In the south, NSW and Victoria saleyard prices are still flat-lining below the levels of early March 2017.
The disparity was queried by a northeast producer last week, who in a nutshell, had been hoping the rain in Queensland and parts of NSW would have provided a bigger price rally for heavy steers and enabled him to trade out of some expensive store cattle bought more than 12 months ago.
The latest saleyard averages, as calculated by the National Livestock Reporting Service, highlight the current north to south price divide:
At the close of trading last week:
The price indicator for medium cows in Queensland was 225c/kg liveweight (up 15c on a year ago). This compares to an average of 208c/kg in NSW (down 8c) and 191c/kg in Victoria (down 33c).
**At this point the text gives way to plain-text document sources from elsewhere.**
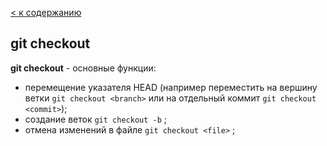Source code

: [< к содержанию](./readme.md)

## git checkout

**git checkout** - основные функции:

- перемещение указателя HEAD (например переместить на вершину ветки `git checkout <branch>` или на отдельный коммит `git checkout <commit>`);
- создание веток `git checkout -b` ;
- отмена изменений в файле `git checkout <file>` ;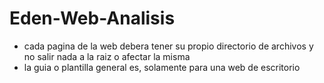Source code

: # Eden-Web-Analisis
- cada pagina de la web debera tener su propio directorio de archivos y no salir nada  a la raiz o afectar la misma
- la guia o plantilla general es, solamente para una web de escritorio
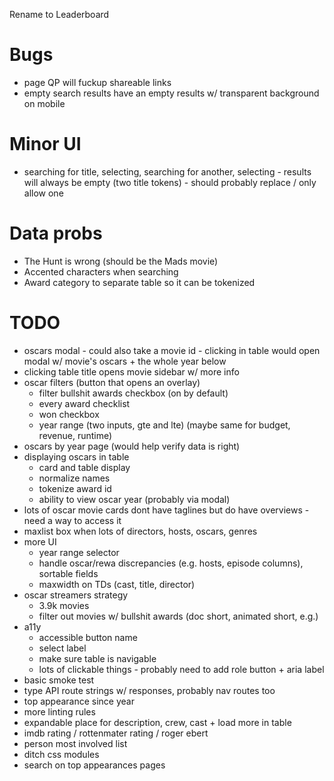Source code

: Rename to Leaderboard

# Bugs

- page QP will fuckup shareable links
- empty search results have an empty results w/ transparent background on mobile

# Minor UI

- searching for title, selecting, searching for another, selecting - results will always be empty (two title tokens) - should probably replace / only allow one

# Data probs

- The Hunt is wrong (should be the Mads movie)
- Accented characters when searching
- Award category to separate table so it can be tokenized

# TODO

- oscars modal - could also take a movie id - clicking in table would open modal w/ movie's oscars + the whole year below
- clicking table title opens movie sidebar w/ more info
- oscar filters (button that opens an overlay)
  - filter bullshit awards checkbox (on by default)
  - every award checklist
  - won checkbox
  - year range (two inputs, gte and lte) (maybe same for budget, revenue, runtime)
- oscars by year page (would help verify data is right)
- displaying oscars in table
  - card and table display
  - normalize names
  - tokenize award id
  - ability to view oscar year (probably via modal)
- lots of oscar movie cards dont have taglines but do have overviews - need a way to access it
- maxlist box when lots of directors, hosts, oscars, genres
- more UI
  - year range selector
  - handle oscar/rewa discrepancies (e.g. hosts, episode columns), sortable fields
  - maxwidth on TDs (cast, title, director)
- oscar streamers strategy
  - 3.9k movies
  - filter out movies w/ bullshit awards (doc short, animated short, e.g.)
- a11y
  - accessible button name
  - select label
  - make sure table is navigable
  - lots of clickable things - probably need to add role button + aria label
- basic smoke test
- type API route strings w/ responses, probably nav routes too
- top appearance since year
- more linting rules
- expandable place for description, crew, cast + load more in table
- imdb rating / rottenmater rating / roger ebert
- person most involved list
- ditch css modules
- search on top appearances pages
Heavy steers 500-600kg liveweight were at 285c/kg in Queensland (up 13c), compared to 275c/kg in NSW (down 26c) and a lower 259c/kg liveweight in Victoria.
In dollar terms, for a 600kg steer the price difference between the north and the south is equivalent to about $150, which is not to be sneezed at.
Data in the form of weather and supply explain why the market in Victoria has hit a ceiling this autumn.
The summer was extremely dry across most parts of Victoria, culminating in it being the driest February since 2009, according to the Bureau of Meteorology.
Some central and northeast areas recorded their lowest February rainfalls in 20 years.
Linked to this is how cattle numbers to processors are tracking.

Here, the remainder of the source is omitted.